Computer vision is a fundamental technology in automotive Advanced Driver Assistance Systems (ADAS) for pedestrian, vehicle, or road sign detection. However, today’s vision architectures (optics, sensor, and Image Signal Processor) are usually designed and tuned manually for pleasing visual image quality (IQ). ISP tuning must also be done for each new lens-sensor configuration.
Image processing that produces visually pleasing images for the human eye is not optimal for computer vision. Capturing and annotating a new training dataset with that specific camera configuration is also hugely time-consuming, costly, and impractical. Instead, an ISP optimization approach that automatically maximizes computer vision metrics is needed.
In this case study, we applied the Atlas Camera Optimization Suite to automatically maximize computer vision accuracy for a front-facing vision system from a leading automotive Tier 1. Atlas was used to optimize the image processing functions of the system’s Renesas V3H ISP paired with the Sony IMX490 High Dynamic Range (HDR) image sensor to determine an optimal ISP configuration for two pre-trained object detection models.
The Atlas-optimized ISP configuration improved the accuracy of the customer’s YOLOv4 model by up to 28% Mean Average Precision (mAP) points compared to the original configuration. Optimizing the ISP with another application-specific embedded vision model improved the detection accuracy further by up to 48% mAP points.
In addition to improved accuracy, the automated workflow optimized the system in a few days compared to several months of expert ISP tuning effort typically seen when using today’s manual tuning workflows.
- Computer vision accuracy can be improved by optimizing – rather than tuning – camera ISPs for either AI or classical computer vision models.
- Any lens, sensor, and ISP combination can be supported to optimize visual image quality or maximize computer vision results.

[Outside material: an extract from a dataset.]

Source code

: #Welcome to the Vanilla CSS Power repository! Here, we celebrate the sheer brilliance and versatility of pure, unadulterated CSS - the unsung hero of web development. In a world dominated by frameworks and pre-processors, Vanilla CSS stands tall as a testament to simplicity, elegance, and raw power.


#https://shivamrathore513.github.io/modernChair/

- Atlas optimization is highly scalable and can be done in days vs. today’s costly and months-long manually intensive ISP tuning process.
Today’s Camera ISP Tuning Process
Cameras are designed and must be tuned every time a new lens or sensor is integrated with the ISP to provide subjectively pleasing image quality (IQ) for viewing, with growing use for computer vision in many safety-critical applications.
The camera’s ISP has hundreds of parameters that control each pipeline block.
Image quality tuning is a highly iterative and complex manual process requiring a team of imaging experts over many weeks or months to determine the best parameter settings for each ISP block within the program schedule.
Tuning Challenges for Computer Vision
For human viewing, this can still achieve visually good IQ results but requires scarce expert resources with specific ISP domain knowledge. Outsourcing can address some gaps, but those teams are also resource-limited. As visual IQ is ultimately subjective, it is difficult to know when you are complete, and tuning must be done every time a camera component is changed. Costs may exceed $50,000 per camera program and run many months. This approach is not scalable or predictable.
This process also does not provide the optimal output for computer vision.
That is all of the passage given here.